With eyes filled with merriment and a voice filled with warmth, Jesus turns to Bob and says, “My son, your sins are forgiven.”
And just like that, the mood in the room shifts. Some scribes, teachers of the Jewish law, have been looking on. Blasphemy! they fume quietly to themselves. Forgiving sins? That’s no joke. Who does this guy think he is?
They haven’t said a word out loud. But Jesus is immediately struck in his spirit. Their faithlessness stands in stark contrast to the guileless faith of the men on the roof. He confronts the killjoys directly: “Way to ruin a party, guys. Why must you think that way? Let me ask you something.
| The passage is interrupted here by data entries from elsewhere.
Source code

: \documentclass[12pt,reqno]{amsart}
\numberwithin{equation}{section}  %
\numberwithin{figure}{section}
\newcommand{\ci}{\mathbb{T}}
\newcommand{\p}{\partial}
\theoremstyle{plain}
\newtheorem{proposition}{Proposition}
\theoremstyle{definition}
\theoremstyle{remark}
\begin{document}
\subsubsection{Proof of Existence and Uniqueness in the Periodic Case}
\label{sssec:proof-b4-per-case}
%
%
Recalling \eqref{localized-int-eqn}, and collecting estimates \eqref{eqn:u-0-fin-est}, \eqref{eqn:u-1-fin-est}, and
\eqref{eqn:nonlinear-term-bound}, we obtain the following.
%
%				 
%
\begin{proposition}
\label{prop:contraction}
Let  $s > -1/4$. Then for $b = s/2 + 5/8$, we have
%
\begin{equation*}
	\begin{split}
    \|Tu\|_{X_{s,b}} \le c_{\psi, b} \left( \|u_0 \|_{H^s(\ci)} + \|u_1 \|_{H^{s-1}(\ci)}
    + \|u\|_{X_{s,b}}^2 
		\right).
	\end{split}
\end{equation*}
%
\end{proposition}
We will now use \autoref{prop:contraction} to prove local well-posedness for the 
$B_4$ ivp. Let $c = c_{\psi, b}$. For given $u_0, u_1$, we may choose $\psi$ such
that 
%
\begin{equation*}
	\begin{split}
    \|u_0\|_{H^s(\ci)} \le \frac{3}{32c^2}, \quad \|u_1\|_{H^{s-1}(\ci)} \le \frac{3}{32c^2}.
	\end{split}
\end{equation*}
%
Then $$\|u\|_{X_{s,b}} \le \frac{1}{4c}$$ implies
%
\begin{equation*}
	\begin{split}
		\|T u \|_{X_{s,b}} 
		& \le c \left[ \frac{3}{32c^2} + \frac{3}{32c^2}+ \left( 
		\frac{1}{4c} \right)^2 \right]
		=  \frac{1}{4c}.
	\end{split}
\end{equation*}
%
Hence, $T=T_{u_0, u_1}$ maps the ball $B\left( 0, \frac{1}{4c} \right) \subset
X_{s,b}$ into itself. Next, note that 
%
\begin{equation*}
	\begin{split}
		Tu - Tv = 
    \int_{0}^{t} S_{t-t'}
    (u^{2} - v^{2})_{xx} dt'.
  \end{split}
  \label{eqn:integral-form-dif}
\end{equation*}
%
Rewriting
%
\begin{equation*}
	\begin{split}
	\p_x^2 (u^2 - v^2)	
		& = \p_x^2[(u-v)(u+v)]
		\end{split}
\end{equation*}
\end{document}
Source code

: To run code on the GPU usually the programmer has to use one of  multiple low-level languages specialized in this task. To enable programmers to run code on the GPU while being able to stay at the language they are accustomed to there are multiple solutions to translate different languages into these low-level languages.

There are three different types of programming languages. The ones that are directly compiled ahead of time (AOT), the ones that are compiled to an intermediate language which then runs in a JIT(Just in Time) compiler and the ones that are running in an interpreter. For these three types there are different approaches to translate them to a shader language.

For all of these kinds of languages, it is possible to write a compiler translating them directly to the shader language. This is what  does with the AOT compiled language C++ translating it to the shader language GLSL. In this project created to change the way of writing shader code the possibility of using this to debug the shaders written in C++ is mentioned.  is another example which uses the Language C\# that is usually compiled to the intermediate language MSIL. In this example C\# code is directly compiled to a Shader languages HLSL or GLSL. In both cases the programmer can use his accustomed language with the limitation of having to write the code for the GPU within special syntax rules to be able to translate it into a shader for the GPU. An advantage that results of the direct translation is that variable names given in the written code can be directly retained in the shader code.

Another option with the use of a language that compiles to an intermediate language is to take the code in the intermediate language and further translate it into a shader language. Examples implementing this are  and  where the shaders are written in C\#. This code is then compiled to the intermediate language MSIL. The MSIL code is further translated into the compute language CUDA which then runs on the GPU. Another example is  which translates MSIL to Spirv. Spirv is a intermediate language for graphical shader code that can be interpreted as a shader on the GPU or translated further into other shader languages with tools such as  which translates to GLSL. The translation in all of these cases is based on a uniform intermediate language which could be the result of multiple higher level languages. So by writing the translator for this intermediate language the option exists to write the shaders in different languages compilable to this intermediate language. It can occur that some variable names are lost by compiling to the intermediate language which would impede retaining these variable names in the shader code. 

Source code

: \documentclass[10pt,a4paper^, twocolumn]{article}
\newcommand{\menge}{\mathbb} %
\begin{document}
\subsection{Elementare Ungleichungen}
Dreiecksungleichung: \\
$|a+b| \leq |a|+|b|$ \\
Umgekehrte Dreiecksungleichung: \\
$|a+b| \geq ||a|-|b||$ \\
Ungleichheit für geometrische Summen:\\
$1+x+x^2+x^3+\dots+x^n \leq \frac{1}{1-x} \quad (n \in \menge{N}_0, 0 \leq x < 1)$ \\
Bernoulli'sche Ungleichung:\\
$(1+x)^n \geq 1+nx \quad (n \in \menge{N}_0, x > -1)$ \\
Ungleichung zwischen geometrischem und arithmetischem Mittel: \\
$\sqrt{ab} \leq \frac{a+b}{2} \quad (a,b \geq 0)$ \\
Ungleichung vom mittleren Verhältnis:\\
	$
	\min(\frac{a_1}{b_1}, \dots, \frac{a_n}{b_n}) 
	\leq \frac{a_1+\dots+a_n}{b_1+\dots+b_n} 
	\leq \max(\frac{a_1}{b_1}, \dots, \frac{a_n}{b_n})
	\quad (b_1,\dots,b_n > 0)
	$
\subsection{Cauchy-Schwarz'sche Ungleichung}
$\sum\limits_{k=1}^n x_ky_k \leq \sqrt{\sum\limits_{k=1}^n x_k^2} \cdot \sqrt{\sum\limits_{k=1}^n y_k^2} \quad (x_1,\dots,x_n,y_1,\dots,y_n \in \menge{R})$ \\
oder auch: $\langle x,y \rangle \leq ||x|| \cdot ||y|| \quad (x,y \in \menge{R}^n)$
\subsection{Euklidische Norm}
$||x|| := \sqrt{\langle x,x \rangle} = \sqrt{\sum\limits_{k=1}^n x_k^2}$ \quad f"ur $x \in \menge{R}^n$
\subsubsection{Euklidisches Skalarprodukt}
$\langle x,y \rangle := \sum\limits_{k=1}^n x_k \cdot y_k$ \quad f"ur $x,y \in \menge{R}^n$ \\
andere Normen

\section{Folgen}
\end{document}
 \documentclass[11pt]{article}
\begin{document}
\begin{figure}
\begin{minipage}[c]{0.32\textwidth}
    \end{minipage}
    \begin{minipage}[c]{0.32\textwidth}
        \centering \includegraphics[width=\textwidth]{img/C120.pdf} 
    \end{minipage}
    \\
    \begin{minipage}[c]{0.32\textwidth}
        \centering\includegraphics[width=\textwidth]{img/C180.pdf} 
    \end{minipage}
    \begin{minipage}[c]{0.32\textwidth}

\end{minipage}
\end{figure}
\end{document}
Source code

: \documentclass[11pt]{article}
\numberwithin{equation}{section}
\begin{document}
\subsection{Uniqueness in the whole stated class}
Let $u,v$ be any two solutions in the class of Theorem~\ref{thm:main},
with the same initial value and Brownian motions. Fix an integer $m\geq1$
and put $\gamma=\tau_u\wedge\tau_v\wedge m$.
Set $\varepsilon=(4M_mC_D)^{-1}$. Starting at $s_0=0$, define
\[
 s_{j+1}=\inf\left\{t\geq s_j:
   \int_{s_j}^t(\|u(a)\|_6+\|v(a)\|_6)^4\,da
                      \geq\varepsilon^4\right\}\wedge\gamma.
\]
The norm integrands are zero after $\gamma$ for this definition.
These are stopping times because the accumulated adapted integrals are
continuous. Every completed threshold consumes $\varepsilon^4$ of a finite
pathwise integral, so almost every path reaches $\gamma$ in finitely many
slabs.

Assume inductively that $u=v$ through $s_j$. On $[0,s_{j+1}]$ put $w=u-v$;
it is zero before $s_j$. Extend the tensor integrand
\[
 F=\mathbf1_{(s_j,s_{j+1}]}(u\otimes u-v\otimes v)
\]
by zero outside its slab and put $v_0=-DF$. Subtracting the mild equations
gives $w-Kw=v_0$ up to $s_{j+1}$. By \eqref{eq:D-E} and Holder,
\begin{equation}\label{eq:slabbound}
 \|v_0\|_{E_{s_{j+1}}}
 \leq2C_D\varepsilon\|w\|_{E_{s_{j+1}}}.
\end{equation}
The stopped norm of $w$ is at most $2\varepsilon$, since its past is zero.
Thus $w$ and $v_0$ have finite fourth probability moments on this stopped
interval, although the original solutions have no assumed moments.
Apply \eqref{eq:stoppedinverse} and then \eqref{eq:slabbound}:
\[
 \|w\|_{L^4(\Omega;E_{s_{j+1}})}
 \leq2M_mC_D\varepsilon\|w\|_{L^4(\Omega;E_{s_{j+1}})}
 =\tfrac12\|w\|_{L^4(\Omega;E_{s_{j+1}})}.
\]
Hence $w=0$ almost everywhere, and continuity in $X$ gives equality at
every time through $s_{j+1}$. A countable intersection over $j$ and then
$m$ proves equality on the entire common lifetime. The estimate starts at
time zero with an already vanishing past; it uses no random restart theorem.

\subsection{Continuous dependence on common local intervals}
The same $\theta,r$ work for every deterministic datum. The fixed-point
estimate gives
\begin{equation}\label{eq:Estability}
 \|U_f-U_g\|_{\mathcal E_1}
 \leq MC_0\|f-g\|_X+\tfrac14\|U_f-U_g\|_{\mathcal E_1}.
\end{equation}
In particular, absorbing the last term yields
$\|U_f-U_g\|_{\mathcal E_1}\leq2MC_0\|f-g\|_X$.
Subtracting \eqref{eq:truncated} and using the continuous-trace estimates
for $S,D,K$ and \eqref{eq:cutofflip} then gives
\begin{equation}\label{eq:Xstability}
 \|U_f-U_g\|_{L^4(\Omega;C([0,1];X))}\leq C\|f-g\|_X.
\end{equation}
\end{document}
Which do you think is easier, to forgive sins, or to tell Bob here to get up and walk?”
The scribes squirm: Where is he going with this?
They refuse to answer, so Jesus continues: “Well, then, just so there’s no question that the Son of Man has the authority to forgive sins…” He turns back to Bob, whose eyes suddenly grow wide. “Get up, Bob. Pick up that mat of yours and go home.”
As one, the crowd holds its breath.
Bob stares blankly, as if Jesus had just told him to grow a second head. Then he looks at his once useless legs — and stands up. In a daze, he bends down to pick up his mat. He takes one step, and then another, and then another, as the crowd parts before him.
And suddenly, the awed silence is broken by the sound of whooping and hollering coming through the hole in the roof. “Hey, Bob! Wait for us!”
The crowd erupts in amazed conversation: “Did you see that???”
Jesus laughs again.
But the scribes don’t get the joke.
Too often, I suspect, our respect for the gravity and holiness of God’s word leads us to read the text too somberly, as if comedy should have no place in Scripture. But these are real people interacting in real time — and the situation, I think, is a comic one.
I have no doubt that Jesus had a keen eye for irony; he was a master of it himself. And can we not imagine him rejoicing over seeing people newly healed, delighting in wholeness? Read Luke 15: Jesus tells us again and again that all of heaven erupts in joy when even a single lost person is found. Parties get thrown. Wouldn’t Jesus himself rejoice — and I don’t mean just a slight grin — over every demonstration of God’s love and mercy?
Faith isn’t the only thing that throws unbelief and lostness into sharp relief. Joy does too — because it shows that we get the punchline that is divine grace.